宮脇俊三の「時刻表極道」人生−汽車に乗るのは手段でなく目的だ

宮脇俊三(1926−2003年)は鉄道紀行を文芸の新ジャンルとして定着させた人物である。

中央公論の編集長などを歴任したが、51歳で常務取締役を自ら退く。50歳で国鉄全線2万キロを達成し虚無感に襲われたのだ。退職後最初に書いた「時刻表2万キロ」が第5回日本ノンフィクション賞を受賞し、以後鉄道三昧の日々と執筆の日々が延々と続く。54歳では「時刻表昭和史」が交通図書賞を受賞、58歳、「殺意の風景」で泉鏡花文学賞、65歳、「韓国・サハリン 鉄道紀行」で第1回JTB紀行文学大賞、72歳では鉄道紀行を文芸のジャンルとして確立したとの理由で菊池寛賞を受賞している。76歳で亡くなったが、戒名は「鉄道院周遊俊妙居士」といいういかにもというものだった。

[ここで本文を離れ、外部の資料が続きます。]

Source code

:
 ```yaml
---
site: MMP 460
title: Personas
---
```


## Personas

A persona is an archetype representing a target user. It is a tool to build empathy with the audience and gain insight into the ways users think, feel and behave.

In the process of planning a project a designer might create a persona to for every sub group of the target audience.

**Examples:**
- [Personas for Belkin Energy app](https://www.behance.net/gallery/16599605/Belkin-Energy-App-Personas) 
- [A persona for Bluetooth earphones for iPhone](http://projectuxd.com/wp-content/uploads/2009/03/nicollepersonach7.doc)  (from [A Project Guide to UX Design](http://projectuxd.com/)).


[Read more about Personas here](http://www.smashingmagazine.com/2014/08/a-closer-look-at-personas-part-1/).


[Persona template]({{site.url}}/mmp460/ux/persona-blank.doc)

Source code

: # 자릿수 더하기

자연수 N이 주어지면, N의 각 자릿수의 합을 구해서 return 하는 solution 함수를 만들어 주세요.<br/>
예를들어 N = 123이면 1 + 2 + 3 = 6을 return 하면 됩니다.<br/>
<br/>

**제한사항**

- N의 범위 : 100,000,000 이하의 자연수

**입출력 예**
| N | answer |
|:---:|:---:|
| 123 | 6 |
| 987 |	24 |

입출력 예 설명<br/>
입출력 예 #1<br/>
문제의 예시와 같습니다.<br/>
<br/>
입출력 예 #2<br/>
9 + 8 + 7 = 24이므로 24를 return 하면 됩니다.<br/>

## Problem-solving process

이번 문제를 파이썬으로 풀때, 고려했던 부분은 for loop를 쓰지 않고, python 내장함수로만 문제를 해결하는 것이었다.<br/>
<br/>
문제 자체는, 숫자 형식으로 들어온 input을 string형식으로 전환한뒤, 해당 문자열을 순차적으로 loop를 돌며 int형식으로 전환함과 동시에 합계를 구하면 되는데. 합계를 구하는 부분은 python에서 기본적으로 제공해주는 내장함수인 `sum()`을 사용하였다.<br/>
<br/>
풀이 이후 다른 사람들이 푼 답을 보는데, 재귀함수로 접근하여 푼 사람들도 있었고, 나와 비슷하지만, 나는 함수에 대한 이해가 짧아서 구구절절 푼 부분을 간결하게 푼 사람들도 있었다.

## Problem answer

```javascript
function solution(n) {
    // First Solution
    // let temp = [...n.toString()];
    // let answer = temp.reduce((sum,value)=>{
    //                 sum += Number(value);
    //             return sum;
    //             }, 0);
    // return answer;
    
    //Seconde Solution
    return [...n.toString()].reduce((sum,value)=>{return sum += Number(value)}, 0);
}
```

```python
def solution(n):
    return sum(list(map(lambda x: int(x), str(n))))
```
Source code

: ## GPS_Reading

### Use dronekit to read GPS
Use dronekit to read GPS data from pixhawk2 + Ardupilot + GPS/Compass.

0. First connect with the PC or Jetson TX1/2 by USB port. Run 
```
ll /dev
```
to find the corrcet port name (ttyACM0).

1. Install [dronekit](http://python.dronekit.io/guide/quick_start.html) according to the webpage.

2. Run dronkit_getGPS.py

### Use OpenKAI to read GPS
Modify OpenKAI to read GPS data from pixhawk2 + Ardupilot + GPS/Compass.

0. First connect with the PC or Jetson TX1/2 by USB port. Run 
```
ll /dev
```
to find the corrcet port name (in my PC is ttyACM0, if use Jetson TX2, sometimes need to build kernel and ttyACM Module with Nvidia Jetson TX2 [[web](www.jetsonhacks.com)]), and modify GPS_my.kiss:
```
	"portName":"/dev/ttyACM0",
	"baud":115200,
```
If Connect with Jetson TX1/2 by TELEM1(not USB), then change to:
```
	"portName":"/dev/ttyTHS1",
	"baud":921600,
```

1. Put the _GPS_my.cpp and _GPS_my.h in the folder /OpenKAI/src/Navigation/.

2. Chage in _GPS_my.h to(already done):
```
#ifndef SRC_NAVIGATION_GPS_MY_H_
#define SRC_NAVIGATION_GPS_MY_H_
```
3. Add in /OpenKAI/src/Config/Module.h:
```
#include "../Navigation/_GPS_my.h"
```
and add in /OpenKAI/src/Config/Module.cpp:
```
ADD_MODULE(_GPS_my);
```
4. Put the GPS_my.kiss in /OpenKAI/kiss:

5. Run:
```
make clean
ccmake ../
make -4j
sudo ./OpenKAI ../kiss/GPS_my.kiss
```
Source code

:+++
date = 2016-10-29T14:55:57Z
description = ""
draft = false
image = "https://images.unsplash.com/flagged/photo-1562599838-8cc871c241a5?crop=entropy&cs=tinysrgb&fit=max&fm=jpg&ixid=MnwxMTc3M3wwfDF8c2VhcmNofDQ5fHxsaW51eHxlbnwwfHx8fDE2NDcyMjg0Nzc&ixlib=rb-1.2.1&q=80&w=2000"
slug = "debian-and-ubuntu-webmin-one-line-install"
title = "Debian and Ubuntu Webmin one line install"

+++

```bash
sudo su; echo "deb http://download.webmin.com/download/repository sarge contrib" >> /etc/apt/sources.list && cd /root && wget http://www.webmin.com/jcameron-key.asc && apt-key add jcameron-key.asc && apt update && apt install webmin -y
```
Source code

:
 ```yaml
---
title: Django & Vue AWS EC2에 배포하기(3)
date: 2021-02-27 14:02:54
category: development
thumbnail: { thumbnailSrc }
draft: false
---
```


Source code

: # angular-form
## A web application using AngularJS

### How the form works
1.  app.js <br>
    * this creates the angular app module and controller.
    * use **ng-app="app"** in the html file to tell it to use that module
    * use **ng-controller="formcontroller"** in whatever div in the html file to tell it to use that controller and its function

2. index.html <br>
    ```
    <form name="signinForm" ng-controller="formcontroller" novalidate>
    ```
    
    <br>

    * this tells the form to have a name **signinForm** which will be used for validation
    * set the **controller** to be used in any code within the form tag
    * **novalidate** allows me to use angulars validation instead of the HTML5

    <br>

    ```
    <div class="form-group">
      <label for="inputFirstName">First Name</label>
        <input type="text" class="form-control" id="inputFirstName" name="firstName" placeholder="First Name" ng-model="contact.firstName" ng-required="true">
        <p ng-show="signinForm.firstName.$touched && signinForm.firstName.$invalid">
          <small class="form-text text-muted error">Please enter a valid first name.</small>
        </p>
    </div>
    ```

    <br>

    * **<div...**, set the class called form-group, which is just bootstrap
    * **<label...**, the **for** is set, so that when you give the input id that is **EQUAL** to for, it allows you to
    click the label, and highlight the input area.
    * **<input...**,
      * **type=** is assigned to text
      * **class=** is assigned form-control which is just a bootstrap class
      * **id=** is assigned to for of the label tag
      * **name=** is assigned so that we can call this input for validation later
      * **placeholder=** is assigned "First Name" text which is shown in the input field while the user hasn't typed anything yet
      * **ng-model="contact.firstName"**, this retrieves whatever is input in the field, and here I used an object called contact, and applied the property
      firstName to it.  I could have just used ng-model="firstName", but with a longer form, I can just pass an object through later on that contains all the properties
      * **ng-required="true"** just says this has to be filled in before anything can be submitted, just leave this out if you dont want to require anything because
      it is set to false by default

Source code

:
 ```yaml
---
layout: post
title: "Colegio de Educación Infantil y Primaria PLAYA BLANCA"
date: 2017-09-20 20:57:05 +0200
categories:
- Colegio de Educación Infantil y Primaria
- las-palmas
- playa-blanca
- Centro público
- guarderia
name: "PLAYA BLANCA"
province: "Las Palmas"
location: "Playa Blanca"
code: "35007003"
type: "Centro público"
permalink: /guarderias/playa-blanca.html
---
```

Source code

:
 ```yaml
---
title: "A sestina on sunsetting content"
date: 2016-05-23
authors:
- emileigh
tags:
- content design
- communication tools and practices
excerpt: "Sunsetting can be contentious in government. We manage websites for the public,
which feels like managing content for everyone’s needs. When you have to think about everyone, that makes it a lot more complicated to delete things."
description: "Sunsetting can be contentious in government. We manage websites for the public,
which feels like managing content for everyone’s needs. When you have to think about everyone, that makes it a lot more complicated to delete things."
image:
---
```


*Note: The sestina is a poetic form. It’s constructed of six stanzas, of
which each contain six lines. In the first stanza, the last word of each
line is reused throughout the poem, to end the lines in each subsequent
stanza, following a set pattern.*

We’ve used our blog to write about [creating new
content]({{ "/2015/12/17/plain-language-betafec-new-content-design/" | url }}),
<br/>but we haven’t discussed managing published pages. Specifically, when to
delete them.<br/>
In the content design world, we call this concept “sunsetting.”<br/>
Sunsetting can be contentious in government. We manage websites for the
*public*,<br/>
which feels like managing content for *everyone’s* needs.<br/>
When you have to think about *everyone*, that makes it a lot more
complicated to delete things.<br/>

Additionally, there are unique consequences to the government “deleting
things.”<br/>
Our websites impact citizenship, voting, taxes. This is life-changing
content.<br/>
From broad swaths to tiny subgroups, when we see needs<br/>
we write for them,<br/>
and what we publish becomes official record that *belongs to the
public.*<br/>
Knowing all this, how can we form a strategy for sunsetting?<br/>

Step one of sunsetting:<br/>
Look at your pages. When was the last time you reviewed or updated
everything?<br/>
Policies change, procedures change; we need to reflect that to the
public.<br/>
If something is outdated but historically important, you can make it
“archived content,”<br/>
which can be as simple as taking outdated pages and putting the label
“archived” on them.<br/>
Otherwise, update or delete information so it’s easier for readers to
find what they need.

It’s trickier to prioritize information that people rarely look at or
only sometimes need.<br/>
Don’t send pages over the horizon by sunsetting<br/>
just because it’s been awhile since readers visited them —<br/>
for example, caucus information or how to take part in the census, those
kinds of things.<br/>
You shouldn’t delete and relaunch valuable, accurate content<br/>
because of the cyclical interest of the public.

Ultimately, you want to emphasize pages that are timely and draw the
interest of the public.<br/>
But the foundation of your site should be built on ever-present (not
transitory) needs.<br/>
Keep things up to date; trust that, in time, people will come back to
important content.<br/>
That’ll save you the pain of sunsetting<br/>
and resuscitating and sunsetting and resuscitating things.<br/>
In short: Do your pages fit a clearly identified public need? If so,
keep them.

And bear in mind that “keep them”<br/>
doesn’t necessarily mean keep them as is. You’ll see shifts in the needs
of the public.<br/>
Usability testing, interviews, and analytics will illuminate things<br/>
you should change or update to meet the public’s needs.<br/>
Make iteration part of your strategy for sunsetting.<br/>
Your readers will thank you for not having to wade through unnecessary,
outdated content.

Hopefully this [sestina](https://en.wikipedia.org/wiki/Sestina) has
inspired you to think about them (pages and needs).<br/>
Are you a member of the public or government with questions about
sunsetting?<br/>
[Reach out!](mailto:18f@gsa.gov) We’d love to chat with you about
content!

「休みには鉄道に乗りに行っておりましたが、ほとんど誰にも話しませんでしたね。、、それを聖域として大事にとっておく、、」。現役でいる間は、そういう態度を貫いている。
52歳で退社したあと、遅まきながら作家活動を開始する。退職日は6月30日、そしてデビュー作は7月10日だった。
それ以降の主な出版物をたどる。

  • 52歳:「時刻表2万キロ」日本ノンフィクション賞
  • 53歳:「最長片道切符の旅
  • 54歳:「時刻表昭和史」
  • 56歳:「終着駅は始発駅」
  • 59歳:「殺意の風景」で直木賞候補泉鏡花文学賞
  • 66歳:JTB第1回紀行文学大賞

そして、67歳あたりから、注文に応じての取材旅行が、だんだん億劫になる

娘の灯子さん(1968年生まれ)のエッセイによると、
「60歳を超えたあたりから筆力がおち、酒の力を借りて書くようになった。」
年表をみると、52歳からの15年間が精力的に活躍した時期ということになる。
「70を過ぎた頃、父は、軽井沢でポツリとこう漏らした。「宮脇俊三も、もう終わりだな」」

宮脇俊三の文章は、実にいい。例えば、、。

  • 「自由は、あり過ぎると扱いに困る」
  • 「どうも言語というもの、一本の線路のごとくであって。面とか空間の印象をあらわすのに適していない」
  • 「彼ら(車窓風景)は見てくれと私に言う。しかし同時に、おれのことをお前、書けるのか、と言っているように思われるのだ。」
  • 「旅とは。そうした観光地を点々ととすることではなく。線、つまり道程であると考える者」
  • 「旅はほんらい「線」であった。目的地があっても、そこに至る道程のなかに旅のよさがあった。「おくのほそ道」にしろ「東海道中膝栗毛」にしろ、そこに描かれたのは「点」よりももしろ「線」である。」

宮脇自身は、こういう行為をどのように表現しているのだろうか。

  • 国鉄全線完乗という愚かな行為」
  • 「この阿保らしき時刻表極道の物語」

そして、自らのことを「珍獣」と呼んでいた。愚かで阿保らしいこの行為を、自ら時刻表極道と呼ぶところが、ファンの多い理由でもあるのだろう。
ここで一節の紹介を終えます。